L’applicazione della data protection nell’ambito delle attività svolte per i servizi di intrattenimento a tema sessuale destinati ad un pubblico adulto è un argomento particolarmente importante e richiama in modo emblematico l’attuazione di quel bilanciamento dei diritti in gioco fra la libera circolazione dei dati e protezione delle persone fisiche, che sono oggetto e finalità del GDPR stesso. All’interno del mondo digitale è di comune esperienza trovare delle frizioni fra iniziativa economica privata e tutele da dover garantire agli interessati, soprattutto in ragione della natura dei dati trattati, del contesto e dell’ambito dei trattamenti svolti, delle finalità perseguite, nonché dei rischi che possono incombere su diritti e libertà delle persone fisiche.
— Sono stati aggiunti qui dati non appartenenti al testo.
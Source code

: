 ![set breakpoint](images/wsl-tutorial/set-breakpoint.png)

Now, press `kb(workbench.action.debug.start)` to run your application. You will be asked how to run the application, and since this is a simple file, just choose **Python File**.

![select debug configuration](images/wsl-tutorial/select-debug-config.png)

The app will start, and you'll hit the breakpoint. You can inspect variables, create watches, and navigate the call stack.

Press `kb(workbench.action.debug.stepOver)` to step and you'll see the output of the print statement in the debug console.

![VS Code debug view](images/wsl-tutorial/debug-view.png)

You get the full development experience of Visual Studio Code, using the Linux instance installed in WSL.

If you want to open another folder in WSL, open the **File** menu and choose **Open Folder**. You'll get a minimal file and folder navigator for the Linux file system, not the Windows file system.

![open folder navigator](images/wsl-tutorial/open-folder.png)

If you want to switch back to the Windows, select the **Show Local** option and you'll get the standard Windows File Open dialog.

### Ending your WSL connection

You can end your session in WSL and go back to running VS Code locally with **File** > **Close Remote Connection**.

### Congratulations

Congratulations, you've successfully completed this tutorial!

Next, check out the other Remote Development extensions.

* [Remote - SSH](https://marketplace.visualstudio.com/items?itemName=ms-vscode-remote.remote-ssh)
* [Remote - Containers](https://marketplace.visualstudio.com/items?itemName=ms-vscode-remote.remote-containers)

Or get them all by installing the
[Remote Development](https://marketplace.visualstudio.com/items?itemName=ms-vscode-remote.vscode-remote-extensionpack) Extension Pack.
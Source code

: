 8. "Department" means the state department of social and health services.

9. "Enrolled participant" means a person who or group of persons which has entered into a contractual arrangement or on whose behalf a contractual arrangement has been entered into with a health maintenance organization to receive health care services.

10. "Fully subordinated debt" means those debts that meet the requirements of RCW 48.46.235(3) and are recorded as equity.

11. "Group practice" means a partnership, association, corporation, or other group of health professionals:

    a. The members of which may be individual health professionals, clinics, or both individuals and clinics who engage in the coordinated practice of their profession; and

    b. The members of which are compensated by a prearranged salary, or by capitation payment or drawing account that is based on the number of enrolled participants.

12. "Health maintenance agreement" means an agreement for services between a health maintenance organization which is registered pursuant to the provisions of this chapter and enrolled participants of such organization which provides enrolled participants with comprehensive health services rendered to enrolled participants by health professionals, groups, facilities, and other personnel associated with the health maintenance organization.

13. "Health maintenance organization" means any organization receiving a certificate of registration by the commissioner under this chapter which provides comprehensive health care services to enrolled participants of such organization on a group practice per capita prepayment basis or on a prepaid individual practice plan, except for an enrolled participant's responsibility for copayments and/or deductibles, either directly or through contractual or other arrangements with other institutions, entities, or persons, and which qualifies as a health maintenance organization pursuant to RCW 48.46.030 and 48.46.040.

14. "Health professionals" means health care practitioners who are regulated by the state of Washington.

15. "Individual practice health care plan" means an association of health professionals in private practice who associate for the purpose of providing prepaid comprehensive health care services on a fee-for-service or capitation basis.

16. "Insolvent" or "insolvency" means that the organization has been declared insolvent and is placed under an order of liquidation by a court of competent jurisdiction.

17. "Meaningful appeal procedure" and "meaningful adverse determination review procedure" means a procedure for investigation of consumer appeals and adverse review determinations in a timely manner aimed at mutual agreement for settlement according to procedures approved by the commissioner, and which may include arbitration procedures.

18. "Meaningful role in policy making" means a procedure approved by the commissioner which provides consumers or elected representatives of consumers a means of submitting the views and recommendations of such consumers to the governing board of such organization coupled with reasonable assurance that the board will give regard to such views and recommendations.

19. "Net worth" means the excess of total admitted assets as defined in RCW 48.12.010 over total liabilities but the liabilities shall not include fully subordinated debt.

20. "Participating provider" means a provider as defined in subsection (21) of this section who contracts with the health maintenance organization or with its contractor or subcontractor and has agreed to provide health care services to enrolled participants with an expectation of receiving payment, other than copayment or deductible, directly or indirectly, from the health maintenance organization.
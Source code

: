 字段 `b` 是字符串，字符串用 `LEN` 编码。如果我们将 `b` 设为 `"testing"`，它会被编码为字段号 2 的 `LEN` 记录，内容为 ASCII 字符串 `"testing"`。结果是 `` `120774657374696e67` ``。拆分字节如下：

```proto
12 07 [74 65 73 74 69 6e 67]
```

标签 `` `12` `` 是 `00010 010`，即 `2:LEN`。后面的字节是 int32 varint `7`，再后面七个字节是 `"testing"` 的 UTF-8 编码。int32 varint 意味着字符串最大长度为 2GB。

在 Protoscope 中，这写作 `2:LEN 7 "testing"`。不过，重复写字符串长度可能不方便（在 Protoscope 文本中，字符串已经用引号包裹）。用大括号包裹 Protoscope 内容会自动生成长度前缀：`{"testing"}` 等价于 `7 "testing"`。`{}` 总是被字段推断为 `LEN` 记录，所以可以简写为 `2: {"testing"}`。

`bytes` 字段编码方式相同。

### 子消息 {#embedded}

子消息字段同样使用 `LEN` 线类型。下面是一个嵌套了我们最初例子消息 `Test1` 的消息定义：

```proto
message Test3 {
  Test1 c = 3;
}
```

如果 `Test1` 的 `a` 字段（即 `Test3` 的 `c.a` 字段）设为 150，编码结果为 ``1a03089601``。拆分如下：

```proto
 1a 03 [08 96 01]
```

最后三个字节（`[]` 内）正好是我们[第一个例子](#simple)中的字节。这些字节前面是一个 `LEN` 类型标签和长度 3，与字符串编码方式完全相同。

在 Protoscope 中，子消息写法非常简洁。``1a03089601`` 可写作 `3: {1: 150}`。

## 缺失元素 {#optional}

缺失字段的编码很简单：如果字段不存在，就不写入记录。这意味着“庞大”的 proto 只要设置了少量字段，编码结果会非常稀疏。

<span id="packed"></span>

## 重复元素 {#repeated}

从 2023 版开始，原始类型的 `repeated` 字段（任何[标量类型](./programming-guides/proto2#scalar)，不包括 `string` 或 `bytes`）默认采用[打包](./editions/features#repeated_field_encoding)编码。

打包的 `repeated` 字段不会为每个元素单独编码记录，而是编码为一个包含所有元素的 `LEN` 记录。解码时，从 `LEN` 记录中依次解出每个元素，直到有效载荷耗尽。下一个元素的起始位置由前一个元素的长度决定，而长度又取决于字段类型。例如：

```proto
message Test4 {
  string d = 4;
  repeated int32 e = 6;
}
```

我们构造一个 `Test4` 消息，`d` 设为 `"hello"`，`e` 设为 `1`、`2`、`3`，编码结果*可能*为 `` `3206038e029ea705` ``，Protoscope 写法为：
(Nella foto: Stefano Gazzella, Consulente Privacy&ICT Law, sarà speaker al Privacy Day Forum 2024)

Nell’ampio catalogo di questi servizi, i dati coinvolti sono sempre di natura sensibile se non di categorie particolari qualora siano idonei ad esprimere o consentano di dedurre informazioni relative alla vita sessuale o all’orientamento sessuale di una persona. Informazioni che sono molto appetibili per condurre attività di profilazione e così essere in grado di personalizzare i contenuti e l’attività di marketing, ma che trovano i propri limiti d’impiego nell’art. 22 GDPR.

Ad ogni modo, il valore di queste combinazioni di dati personali diventa piuttosto rilevante sia da un punto di vista contrattuale nelle attività lecite, sia da un punto di vista decisamente meno lecito eppure parimenti significativo. Il rischio correlato a violazioni di dati personali di questo tipo è infatti generalmente elevato, e il considerando n. 51 GDPR invoca l’esigenza di provvedere ad una specifica protezione dei dati personali che «per loro natura, sono particolarmente sensibili sotto il profilo dei diritti e delle libertà fondamentali, dal momento che il contesto del loro trattamento potrebbe creare rischi significativi per i diritti e le libertà fondamentali.». Le prime conseguenze che è facile immaginare, ad esempio, possono consistere nell’imbarazzo, nel subire discriminazioni e finanche essere esposti ad estorsioni e ricatti.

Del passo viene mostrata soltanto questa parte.